Unfinished and Unpublished in Howard’s Life time, first published in Crypt of Cthulhu, Roodmas, 1985, reading from The Horror Stories of Robert E. Howard, pages 483-6
During the course of what seems an introductory chapter to a three to five chapter novelette, Howard uses the terms lecas and gerbas to describe spirit beings or monsters of some sort. I have found both as sir names for Europeans and a leca brand of expandable artificial clay, but nothing further. Hopefully, before I am done this volume I shall find a folklore reference to these creatures, unless he invented them, which I doubt.
Golnar the ape is a first-person retrospective from the point of view of a man who has once been a deformed and monstrously apish orphan left at a tavern door step. The plot is a standard “Beauty and the Beast” tale, which perhaps, Howard grew bored with. This is a shame, as his beast was quite remarkable, and did not hide some civilized intellect like the standard character. He was stupid up until his transformation, but held a spiritual wisdom within his massive frame.
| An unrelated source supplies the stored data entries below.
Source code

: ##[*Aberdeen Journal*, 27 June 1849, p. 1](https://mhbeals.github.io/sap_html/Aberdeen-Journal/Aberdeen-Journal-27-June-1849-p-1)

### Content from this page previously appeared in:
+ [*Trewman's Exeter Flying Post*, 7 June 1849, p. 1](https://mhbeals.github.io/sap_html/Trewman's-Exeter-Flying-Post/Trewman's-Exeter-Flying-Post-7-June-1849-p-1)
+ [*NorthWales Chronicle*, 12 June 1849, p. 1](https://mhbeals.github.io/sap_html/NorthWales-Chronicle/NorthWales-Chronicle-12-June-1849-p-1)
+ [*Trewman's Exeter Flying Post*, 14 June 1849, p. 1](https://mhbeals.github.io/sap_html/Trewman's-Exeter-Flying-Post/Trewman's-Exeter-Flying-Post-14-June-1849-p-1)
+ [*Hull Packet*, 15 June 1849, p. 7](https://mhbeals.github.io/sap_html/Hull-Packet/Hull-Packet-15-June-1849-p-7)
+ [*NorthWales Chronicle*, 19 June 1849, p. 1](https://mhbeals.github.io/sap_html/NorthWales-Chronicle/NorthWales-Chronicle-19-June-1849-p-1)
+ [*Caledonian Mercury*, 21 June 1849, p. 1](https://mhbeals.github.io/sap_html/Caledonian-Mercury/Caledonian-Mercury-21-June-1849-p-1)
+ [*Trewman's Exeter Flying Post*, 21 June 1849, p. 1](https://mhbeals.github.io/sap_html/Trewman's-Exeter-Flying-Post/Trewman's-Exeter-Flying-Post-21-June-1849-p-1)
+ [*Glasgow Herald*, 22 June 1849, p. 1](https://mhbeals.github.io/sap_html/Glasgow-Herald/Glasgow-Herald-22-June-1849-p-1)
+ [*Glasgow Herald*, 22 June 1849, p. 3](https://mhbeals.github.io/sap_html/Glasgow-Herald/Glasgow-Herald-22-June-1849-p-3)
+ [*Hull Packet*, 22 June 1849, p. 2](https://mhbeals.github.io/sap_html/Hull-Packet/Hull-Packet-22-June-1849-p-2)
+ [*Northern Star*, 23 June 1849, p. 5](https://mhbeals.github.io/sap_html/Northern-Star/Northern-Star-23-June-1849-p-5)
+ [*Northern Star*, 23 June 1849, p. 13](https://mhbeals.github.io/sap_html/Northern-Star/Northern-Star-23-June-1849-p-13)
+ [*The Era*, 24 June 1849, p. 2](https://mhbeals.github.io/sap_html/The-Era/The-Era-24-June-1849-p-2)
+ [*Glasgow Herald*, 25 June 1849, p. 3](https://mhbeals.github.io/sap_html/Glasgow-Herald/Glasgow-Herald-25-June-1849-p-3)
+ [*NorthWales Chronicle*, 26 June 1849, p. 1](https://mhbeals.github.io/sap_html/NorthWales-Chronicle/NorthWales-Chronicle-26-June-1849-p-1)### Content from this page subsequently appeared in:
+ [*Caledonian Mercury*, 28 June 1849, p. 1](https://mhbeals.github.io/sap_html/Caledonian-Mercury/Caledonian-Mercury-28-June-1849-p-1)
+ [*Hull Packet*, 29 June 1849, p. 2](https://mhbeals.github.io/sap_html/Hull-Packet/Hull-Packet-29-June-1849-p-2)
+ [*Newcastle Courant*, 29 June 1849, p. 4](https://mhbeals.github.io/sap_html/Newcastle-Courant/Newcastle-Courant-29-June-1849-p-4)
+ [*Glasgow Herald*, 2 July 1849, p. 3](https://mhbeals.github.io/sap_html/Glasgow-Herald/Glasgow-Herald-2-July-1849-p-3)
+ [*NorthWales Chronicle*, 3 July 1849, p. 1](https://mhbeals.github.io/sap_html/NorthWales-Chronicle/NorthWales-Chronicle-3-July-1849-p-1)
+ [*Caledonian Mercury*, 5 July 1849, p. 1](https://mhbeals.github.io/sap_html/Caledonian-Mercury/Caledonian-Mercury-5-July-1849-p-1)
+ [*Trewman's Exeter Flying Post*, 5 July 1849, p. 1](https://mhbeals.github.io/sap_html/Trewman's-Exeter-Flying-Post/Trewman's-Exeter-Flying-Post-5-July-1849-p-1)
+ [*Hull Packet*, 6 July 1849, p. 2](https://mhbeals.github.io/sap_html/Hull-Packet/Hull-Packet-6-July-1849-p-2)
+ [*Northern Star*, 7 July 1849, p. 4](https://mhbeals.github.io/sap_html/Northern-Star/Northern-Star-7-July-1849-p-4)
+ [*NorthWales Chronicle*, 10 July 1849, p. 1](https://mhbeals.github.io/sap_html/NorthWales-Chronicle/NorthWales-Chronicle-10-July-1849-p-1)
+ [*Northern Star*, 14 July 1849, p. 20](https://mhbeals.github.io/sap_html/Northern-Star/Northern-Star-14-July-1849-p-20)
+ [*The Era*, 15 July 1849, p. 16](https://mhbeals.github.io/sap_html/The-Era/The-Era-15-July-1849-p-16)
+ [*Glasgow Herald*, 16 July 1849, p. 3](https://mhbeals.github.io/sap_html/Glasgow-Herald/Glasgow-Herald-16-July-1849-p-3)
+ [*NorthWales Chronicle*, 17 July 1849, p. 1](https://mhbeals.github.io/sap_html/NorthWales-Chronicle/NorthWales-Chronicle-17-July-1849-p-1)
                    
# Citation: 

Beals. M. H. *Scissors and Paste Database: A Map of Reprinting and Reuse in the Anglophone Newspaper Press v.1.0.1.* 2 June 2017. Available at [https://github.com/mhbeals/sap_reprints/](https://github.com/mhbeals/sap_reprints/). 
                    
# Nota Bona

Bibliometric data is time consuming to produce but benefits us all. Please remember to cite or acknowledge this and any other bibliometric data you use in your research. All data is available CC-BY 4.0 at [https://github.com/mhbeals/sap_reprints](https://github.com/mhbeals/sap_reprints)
The reoccurring theme of domestic abuse we find in Dark Agnes and the Kirby Buckner stories is firmly planted in this bleak tale, which paints a stormy picture of a coastal fief under constant assault by the elements, where Golnar wades in the fens and harvests mussels.
“My first memory is of sprawling among wine-barrels, on the dirty flag floor and—but I started not to pen the tale of Golnar the Ape. Let my younger years fade back into the strange haze from which they came, with their strange dreams and visions, their monstrous, mystic shapes, and the rest: the scrubbing of floors and tankards, the beatings, the petty persecutions—let them fade as the name the tavern keeper gave me has faded.”
Golnar communed with the magic beings little better than he could communicate with the villagers who hated and feared him he was “a strange half-being pausing on the threshold of two world.”
In about 1600 words Howard sketched a piteously and redemptive alienated character that seems to prefigure Conn of When the Grey God Passes. Importantly, before the character sketch is done, we are treated to the story’s villain. I suspect that Golnar the Ape became the spiritual well for many of Howard’s barbarian characters and also provided the physical imagery for a number of their neutral rivals, such as Thak, but who were never the real enemy. In some of his earlier efforts at horror, Howard was already pitting the natural man against the affected man in a way that prefigured Conan’s uneven struggle against The People of the Black Circle in one of his standard later efforts.
It is of interest to this reader that Howard also shows a concern with faire creatures in his early writing, and aspect of his writing I am interested in tracing to the point where it flows into and fades within his major themes.